• **Information shown**

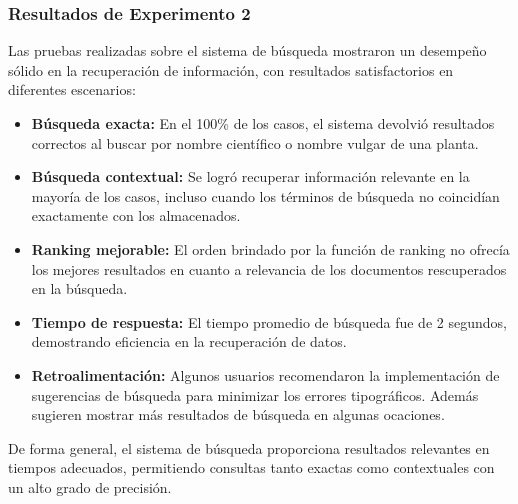 \subsubsection*{Resultados de Experimento 2}
Las pruebas realizadas sobre el sistema de búsqueda mostraron un desempeño sólido en la recuperación de información, con resultados 
satisfactorios en diferentes escenarios:
\begin{itemize}
    \item \textbf{Búsqueda exacta:} En el 100\% de los casos, el sistema devolvió resultados correctos al buscar por nombre científico 
    o nombre vulgar de una planta.
    \item \textbf{Búsqueda contextual:} Se logró recuperar información relevante en la mayoría de los casos, incluso cuando los términos
    de búsqueda no coincidían exactamente con los almacenados.
    \item \textbf{Ranking mejorable:} El orden brindado por la función de ranking no ofrecía los mejores resultados en cuanto a relevancia
    de los documentos rescuperados en la búsqueda.
    \item \textbf{Tiempo de respuesta:} El tiempo promedio de búsqueda fue de 2 segundos, demostrando eficiencia en la recuperación de datos.
    \item \textbf{Retroalimentación:} Algunos usuarios recomendaron la implementación de sugerencias de búsqueda para minimizar los errores 
    tipográficos. Además sugieren mostrar más resultados de búsqueda en algunas ocaciones.
\end{itemize}
De forma general, el sistema de búsqueda proporciona resultados relevantes en tiempos adecuados, permitiendo consultas tanto exactas 
como contextuales con un alto grado de precisión.

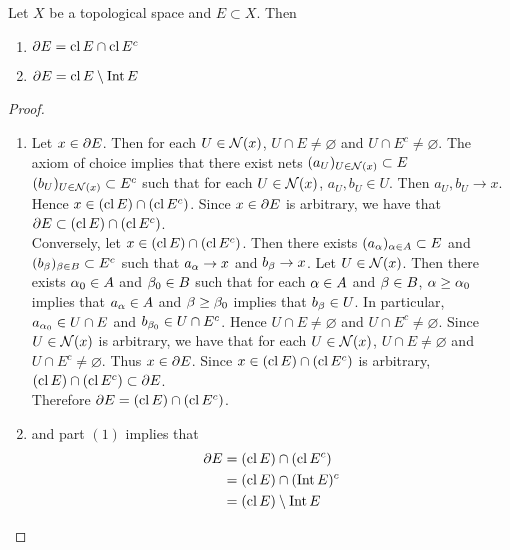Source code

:\documentclass{book}
\begin{document}
	\begin{ex} 
		Let $X$ be a topological space and $E \subset X$. Then 
		\begin{enumerate}
			\item $\partial E = \operatorname{cl} E \cap \operatorname{cl} E^c$ 
			\item $\partial E = \operatorname{cl} E \setminus \operatorname{Int} E$
		\end{enumerate}
	\end{ex}
	
	\begin{proof}\
		\begin{enumerate}
			\item Let $x \in \partial E$. Then for each $U \in \mathcal{N}(x)$, $U \cap E \neq \varnothing$ and $U \cap E^c \neq \varnothing$. The axiom of choice implies that there exist nets $(a_U)_{U \in \mathcal{N}(x)} \subset E$ $(b_U)_{U \in \mathcal{N}(x)} \subset E^c$ such that for each $U \in \mathcal{N}(x)$, $a_U, b_U \in U$. Then $a_U, b_U \rightarrow x$. Hence $x \in (\operatorname{cl} E) \cap (\operatorname{cl} E^c)$. Since $x \in \partial E$ is arbitrary, we have that $\partial E \subset (\operatorname{cl} E) \cap (\operatorname{cl} E^c)$. \\
			Conversely, let $x \in (\operatorname{cl} E) \cap (\operatorname{cl} E^c)$. Then there exists $(a_{\alpha})_{\alpha \in A} \subset E$ and $(b_{\beta})_{\beta \in B} \subset E^c$ such that $a_{\alpha} \rightarrow x$ and $b_{\beta} \rightarrow x$. Let $U \in \mathcal{N}(x)$. Then there exists $\alpha_0 \in A$ and $\beta_0 \in B$ such that for each $\alpha \in A$ and $\beta \in B$, $\alpha \geq \alpha_0$ implies that $a_{\alpha} \in A$ and $\beta \geq \beta_0$ implies that $b_{\beta} \in U$. In particular, $a_{\alpha_0} \in U \cap E$ and $b_{\beta_0} \in U \cap E^c$. Hence $U \cap E \neq \varnothing$ and $U \cap E^c \neq \varnothing$. Since $U \in \mathcal{N}(x)$ is arbitrary, we have that for each $U \in \mathcal{N}(x)$, $U \cap E \neq \varnothing$ and $U \cap E^c \neq \varnothing$. Thus $x \in \partial E$. Since $x \in (\operatorname{cl} E) \cap (\operatorname{cl} E^c)$ is arbitrary, $(\operatorname{cl} E) \cap (\operatorname{cl} E^c) \subset \partial E$. \\
			Therefore $\partial E = (\operatorname{cl} E) \cap (\operatorname{cl} E^c)$.
			\item {} and part $(1)$ implies that 
			\begin{align*}
				\partial E
				& = (\operatorname{cl} E) \cap (\operatorname{cl} E^c) \\
				& = (\operatorname{cl} E) \cap (\operatorname{Int} E)^c \\
				& = (\operatorname{cl} E) \setminus \operatorname{Int} E
			\end{align*}
		\end{enumerate}
	\end{proof}
	
\end{document}
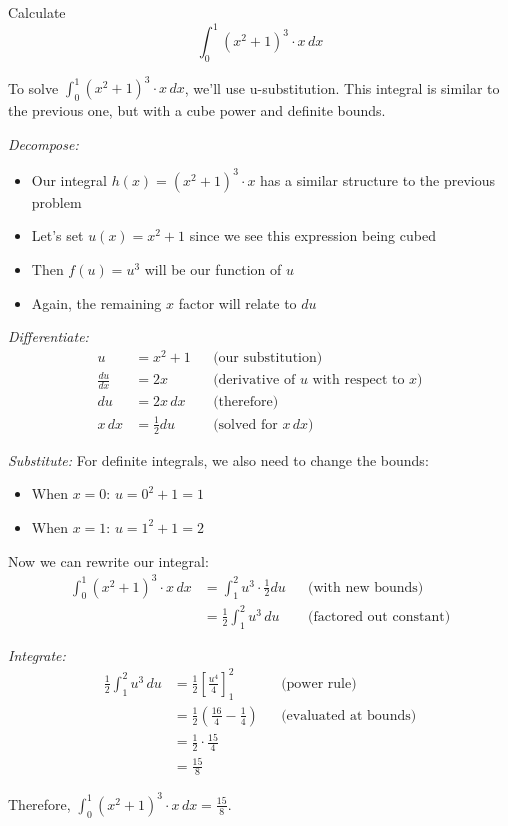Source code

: \documentclass{article}
\begin{document}
  \begin{exercise}
    Calculate 
    \begin{equation}
      \int_0^1 (x^2 + 1)^3 \cdot x \,dx 
    \end{equation}
  \end{exercise}
  \begin{solution}
    To solve $\int_0^1 (x^2 + 1)^3 \cdot x \,dx$, we'll use u-substitution. This integral is similar to the previous one, but with a cube power and definite bounds.
    
    \textit{Decompose:}
    \begin{itemize}
      \item Our integral $h(x) = (x^2 + 1)^3 \cdot x$ has a similar structure to the previous problem
      \item Let's set $u(x) = x^2 + 1$ since we see this expression being cubed
      \item Then $f(u) = u^3$ will be our function of $u$
      \item Again, the remaining $x$ factor will relate to $du$
    \end{itemize}

    \textit{Differentiate:}
    \begin{align*}
      u &= x^2 + 1 && \text{(our substitution)} \\
      \frac{du}{dx} &= 2x && \text{(derivative of $u$ with respect to $x$)} \\
      du &= 2x\,dx && \text{(therefore)} \\
      x\,dx &= \frac{1}{2}du && \text{(solved for $x\,dx$)}
    \end{align*}

    \textit{Substitute:}
    For definite integrals, we also need to change the bounds:
    \begin{itemize}
      \item When $x = 0$: $u = 0^2 + 1 = 1$
      \item When $x = 1$: $u = 1^2 + 1 = 2$
    \end{itemize}
    
    Now we can rewrite our integral:
    \begin{align*}
      \int_0^1 (x^2 + 1)^3 \cdot x \,dx &= \int_1^2 u^3 \cdot \frac{1}{2}du && \text{(with new bounds)} \\
      &= \frac{1}{2}\int_1^2 u^3 \,du && \text{(factored out constant)}
    \end{align*}

    \textit{Integrate:}
    \begin{align*}
      \frac{1}{2}\int_1^2 u^3 \,du &= \frac{1}{2}\left[\frac{u^4}{4}\right]_1^2 && \text{(power rule)} \\
      &= \frac{1}{2}\left(\frac{16}{4} - \frac{1}{4}\right) && \text{(evaluated at bounds)} \\
      &= \frac{1}{2} \cdot \frac{15}{4} \\
      &= \frac{15}{8}
    \end{align*}

    Therefore, $\int_0^1 (x^2 + 1)^3 \cdot x \,dx = \frac{15}{8}$.
  \end{solution}
\end{document}
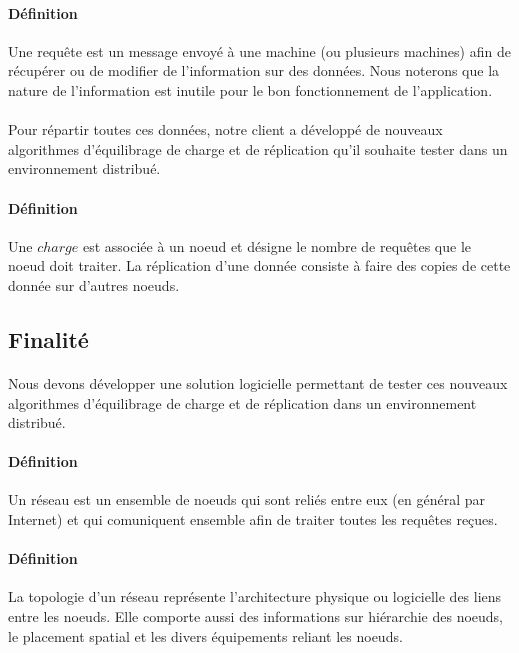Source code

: \documentclass[12pt]{article}
\begin{document}
\paragraph{Définition} Une requête est un message envoyé à une machine (ou plusieurs machines) afin de récupérer ou de modifier de l'information sur des données.
Nous noterons que la nature de l'information est inutile pour le bon fonctionnement de l'application.

\paragraph{} Pour répartir toutes ces données, notre client a développé de nouveaux algorithmes d'équilibrage de charge et de réplication qu'il souhaite tester dans un environnement distribué.

\paragraph{Définition} Une $charge$ est associée à un noeud et désigne le nombre de requêtes que le noeud doit traiter. La réplication d'une donnée consiste à faire des copies de cette donnée sur d'autres noeuds.

\subsection{Finalité}

\paragraph{} Nous devons développer une solution logicielle permettant de tester ces nouveaux algorithmes d'équilibrage de charge et de réplication dans un environnement distribué.

\paragraph{Définition} Un réseau est un ensemble de noeuds qui sont reliés entre eux (en général par Internet) et qui comuniquent ensemble afin de traiter toutes les requêtes reçues.

\paragraph{Définition} La topologie d'un réseau représente l'architecture physique ou logicielle des liens entre les noeuds. Elle comporte aussi des informations sur 
 hiérarchie des noeuds, le placement spatial et les divers équipements reliant les noeuds.
\end{document}
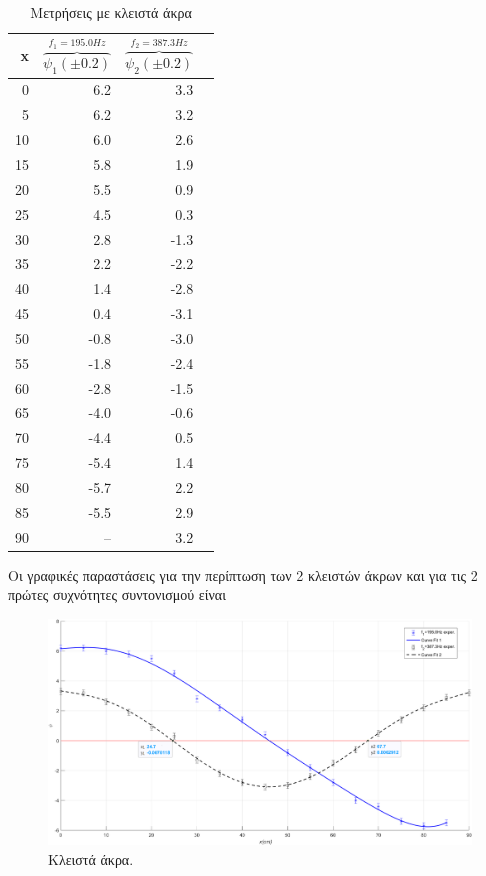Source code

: \documentclass[a4paper]{article}
\begin{document}
\begin{table}[h!]
\centering
\caption{Μετρήσεις με κλειστά άκρα}
\begin{tabular}{r|r|r|r}
x & $\overbrace{\psi_1 (\pm0.2)}^{f_1=195.0Hz} $ &   $\overbrace{\psi_2 (\pm0.2)}^{f_2=387.3Hz}$    \\
\hline\hline
 0 &6.2&3.3\\
 5&6.2&3.2\\
10&6.0&2.6\\
15&5.8&1.9\\
20&5.5&0.9\\
25&4.5&0.3\\
30&2.8&-1.3\\
35&2.2&-2.2\\
40&1.4&-2.8\\
45&0.4&-3.1\\
50&-0.8&-3.0\\
55&-1.8&-2.4\\
60&-2.8&-1.5\\
65&-4.0&-0.6\\
70&-4.4&0.5\\
75&-5.4&1.4\\
80&-5.7&2.2\\
85&-5.5&2.9\\
90&-- &  3.2\\
\end{tabular}
\end{table}

 
Οι γραφικές παραστάσεις για την περίπτωση των 2 κλειστών άκρων και για τις 2 πρώτες συχνότητες συντονισμού είναι\footnotemark
{}
\begin{figure}[h!]
\centering 
\caption{Κλειστά άκρα. }
\includegraphics[scale=0.5]{plotclosed.png}
\end{figure}
 
\end{document}
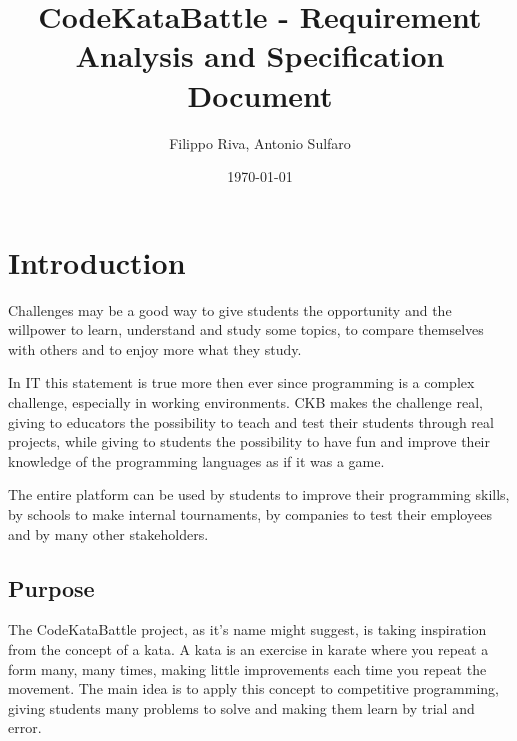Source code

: \documentclass[11pt]{report}
\title{CodeKataBattle - Requirement Analysis and Specification Document}
\author{Filippo Riva, Antonio Sulfaro}
\date{\today}
\begin{document}
\begin{titlepage}
    \begin{figure}[t]
        \centering
    \end{figure}
    \begin{centering}
       \maketitle
    \end{centering}
\end{titlepage}

\tableofcontents


\chapter{Introduction}
    Challenges may be a good way to give students the opportunity and the willpower to learn,
    understand and study some topics, to compare themselves with others and to enjoy more
    what they study.

    In IT this statement is true more then ever since programming is a complex challenge,
    especially in working environments.
    CKB makes the challenge real, giving to educators the possibility to teach 
    and test their students through real projects, while giving to students the possibility to have fun 
    and improve their knowledge of the programming languages as if it was a game.

    The entire platform can be used by students to improve their programming skills, by schools 
    to make internal tournaments, by companies to test their employees and by many other stakeholders. 
    \\


    \section{Purpose}
    The CodeKataBattle project, as it's name might suggest, is taking inspiration from the concept 
    of a kata. A kata is an exercise in karate where you repeat a form many, many times, making
    little improvements each time you repeat the movement.
    The main idea is to apply this concept to competitive programming, giving students many
    problems to solve and making them learn by trial and error.
\end{document}
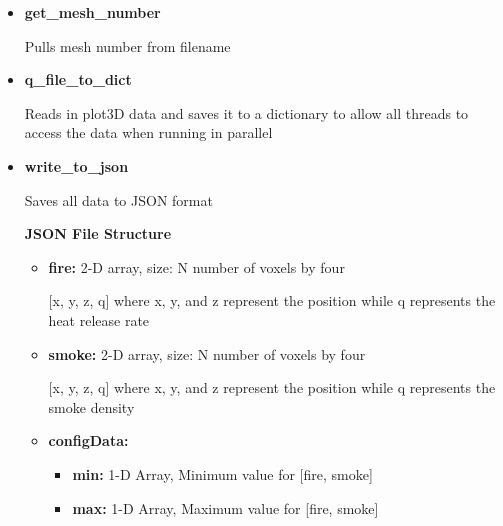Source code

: \begin{itemize}
    \item \textbf{get\_mesh\_number}
    \item[] Pulls mesh number from filename

    \item \textbf{q\_file\_to\_dict}
    \item[] Reads in plot3D data and saves it to a dictionary to allow all threads to access the data when running in parallel 

    \item \textbf{write\_to\_json}
    \item[] Saves all data to JSON format
        \item[] \textbf{JSON File Structure}   
                \begin{itemize}
                \item\textbf{fire:} 2-D array, size: N {number of voxels}  by four
                \item[] [x, y, z, q] where x, y, and z represent the position while q represents the heat release rate
                \item\textbf{smoke:} 2-D array, size: N {number of voxels}  by four
                \item[] [x, y, z, q] where x, y, and z represent the position while q represents the smoke density
                \item\textbf{configData:}
                \begin{itemize}
                    \item\textbf{min:} 1-D Array, Minimum value for [fire, smoke]
                    \item\textbf{max:} 1-D Array, Maximum value for [fire, smoke]
                \end{itemize} 
    

\end{itemize}
\end{itemize}
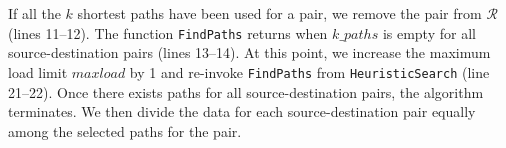 If all the $k$ shortest paths have been used for a pair, we remove the pair from $\mathcal{R}$ (lines 11--12). The function \texttt{FindPaths} returns when $k\_paths$ is empty for all source-destination pairs (lines 13--14). At this point, we increase the maximum load limit $maxload$ by 1 and re-invoke \texttt{FindPaths} from \texttt{HeuristicSearch} (line 21--22). Once there exists paths for all source-destination pairs, the algorithm terminates. We then divide the data for each source-destination pair equally among the selected paths for the pair.

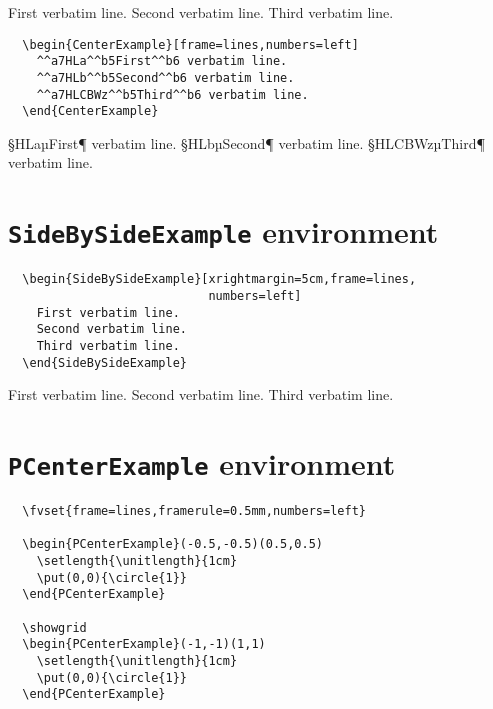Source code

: \documentclass{article}
\newif\ifpstricks
\begin{document}
\begin{CenterExample}[frame=single,numbers=right]
  First verbatim line.
  Second verbatim line.
  Third verbatim line.
\end{CenterExample}

\begin{Verbatim}
  \begin{CenterExample}[frame=lines,numbers=left]
    ^^a7HLa^^b5First^^b6 verbatim line.
    ^^a7HLb^^b5Second^^b6 verbatim line.
    ^^a7HLCBWz^^b5Third^^b6 verbatim line.
  \end{CenterExample}
\end{Verbatim}

\begin{CenterExample}[frame=lines,numbers=left]
  ^^a7HLa^^b5First^^b6 verbatim line.
  ^^a7HLb^^b5Second^^b6 verbatim line.
  ^^a7HLCBWz^^b5Third^^b6 verbatim line.
\end{CenterExample}

\section{\texttt{SideBySideExample} environment}

\begin{Verbatim}
  \begin{SideBySideExample}[xrightmargin=5cm,frame=lines,
                            numbers=left]
    First verbatim line.
    Second verbatim line.
    Third verbatim line.
  \end{SideBySideExample}
\end{Verbatim}

\begin{SideBySideExample}[xrightmargin=5cm,frame=single,numbers=left]
  First verbatim line.
  Second verbatim line.
  Third verbatim line.
\end{SideBySideExample}

\ifpstricks                     %

\section{\texttt{PCenterExample} environment}

\begin{Verbatim}
  \fvset{frame=lines,framerule=0.5mm,numbers=left}

  \begin{PCenterExample}(-0.5,-0.5)(0.5,0.5)
    \setlength{\unitlength}{1cm}
    \put(0,0){\circle{1}}
  \end{PCenterExample}

  \showgrid
  \begin{PCenterExample}(-1,-1)(1,1)
    \setlength{\unitlength}{1cm}
    \put(0,0){\circle{1}}
  \end{PCenterExample}
\end{Verbatim}
\end{document}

• **Work task**
In the listing above, locate the line containing "Challenges may be" and the line containing "what they study.". Transcribe those two lines and everything between them, exactly as written.

• **Response box**
    Challenges may be a good way to give students the opportunity and the willpower to learn,
    understand and study some topics, to compare themselves with others and to enjoy more
    what they study.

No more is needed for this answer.